Among the entries below, which lines include the string "description"? Show each one.

┄┄┄┄┄┄┄┄┄┄

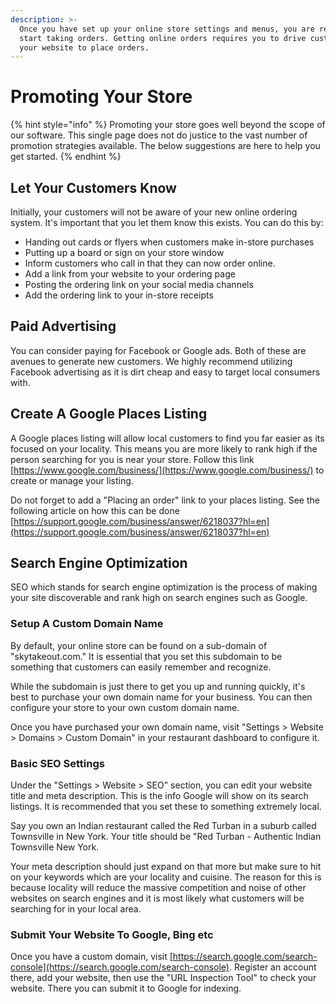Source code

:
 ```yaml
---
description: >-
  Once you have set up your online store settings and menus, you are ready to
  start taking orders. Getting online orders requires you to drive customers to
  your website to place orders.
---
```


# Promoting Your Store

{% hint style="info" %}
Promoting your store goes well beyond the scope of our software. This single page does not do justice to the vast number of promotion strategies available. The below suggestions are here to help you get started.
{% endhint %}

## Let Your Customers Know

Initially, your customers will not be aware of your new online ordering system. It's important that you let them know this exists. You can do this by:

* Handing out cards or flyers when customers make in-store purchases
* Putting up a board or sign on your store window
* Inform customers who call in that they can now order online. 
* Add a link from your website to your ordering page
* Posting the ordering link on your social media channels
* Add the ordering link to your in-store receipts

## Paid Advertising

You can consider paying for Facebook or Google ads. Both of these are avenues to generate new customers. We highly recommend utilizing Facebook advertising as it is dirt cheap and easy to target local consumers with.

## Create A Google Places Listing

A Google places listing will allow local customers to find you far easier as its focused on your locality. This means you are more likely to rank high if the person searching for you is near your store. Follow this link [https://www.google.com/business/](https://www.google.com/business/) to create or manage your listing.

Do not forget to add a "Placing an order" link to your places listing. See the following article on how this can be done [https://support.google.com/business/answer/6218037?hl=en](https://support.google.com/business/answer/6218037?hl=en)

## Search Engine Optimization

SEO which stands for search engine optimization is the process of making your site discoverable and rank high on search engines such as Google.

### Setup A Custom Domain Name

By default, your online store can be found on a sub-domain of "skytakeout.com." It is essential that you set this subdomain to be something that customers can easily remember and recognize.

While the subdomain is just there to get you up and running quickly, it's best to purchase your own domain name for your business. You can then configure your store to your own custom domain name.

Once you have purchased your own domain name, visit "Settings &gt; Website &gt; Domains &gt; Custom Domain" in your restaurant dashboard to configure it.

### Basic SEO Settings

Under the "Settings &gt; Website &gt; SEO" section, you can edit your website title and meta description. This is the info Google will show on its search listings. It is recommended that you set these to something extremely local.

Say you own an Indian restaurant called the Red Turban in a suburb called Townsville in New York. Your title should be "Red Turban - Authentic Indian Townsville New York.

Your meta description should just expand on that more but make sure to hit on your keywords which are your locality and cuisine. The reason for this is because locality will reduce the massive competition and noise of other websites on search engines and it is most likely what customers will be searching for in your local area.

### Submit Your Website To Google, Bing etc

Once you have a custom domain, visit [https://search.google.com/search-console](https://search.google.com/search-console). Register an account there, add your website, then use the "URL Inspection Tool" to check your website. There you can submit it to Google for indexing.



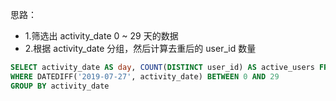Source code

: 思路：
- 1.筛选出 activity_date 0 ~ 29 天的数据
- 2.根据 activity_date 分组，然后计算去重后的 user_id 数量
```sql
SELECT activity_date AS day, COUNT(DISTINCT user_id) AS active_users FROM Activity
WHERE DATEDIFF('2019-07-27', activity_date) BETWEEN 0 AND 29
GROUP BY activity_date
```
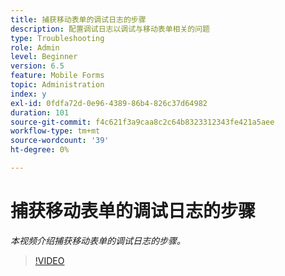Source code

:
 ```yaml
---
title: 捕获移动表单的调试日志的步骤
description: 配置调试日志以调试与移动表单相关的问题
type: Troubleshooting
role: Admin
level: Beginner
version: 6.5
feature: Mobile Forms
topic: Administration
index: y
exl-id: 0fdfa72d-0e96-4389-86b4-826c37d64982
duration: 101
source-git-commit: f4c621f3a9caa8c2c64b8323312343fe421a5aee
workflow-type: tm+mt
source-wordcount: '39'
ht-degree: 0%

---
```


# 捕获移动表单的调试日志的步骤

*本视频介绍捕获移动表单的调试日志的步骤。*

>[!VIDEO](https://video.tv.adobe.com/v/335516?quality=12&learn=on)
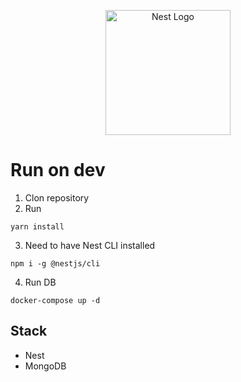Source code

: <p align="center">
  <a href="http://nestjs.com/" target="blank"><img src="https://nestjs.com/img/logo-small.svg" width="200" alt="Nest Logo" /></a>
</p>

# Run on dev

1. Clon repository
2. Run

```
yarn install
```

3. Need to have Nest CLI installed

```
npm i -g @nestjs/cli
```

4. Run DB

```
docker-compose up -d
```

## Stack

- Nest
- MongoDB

┄┄┄┄┄┄┄┄┄┄

Exercise output:
description: >-
Under the "Settings &gt; Website &gt; SEO" section, you can edit your website title and meta description. This is the info Google will show on its search listings. It is recommended that you set these to something extremely local.
Your meta description should just expand on that more but make sure to hit on your keywords which are your locality and cuisine. The reason for this is because locality will reduce the massive competition and noise of other websites on search engines and it is most likely what customers will be searching for in your local area.
description: 配置调试日志以调试与移动表单相关的问题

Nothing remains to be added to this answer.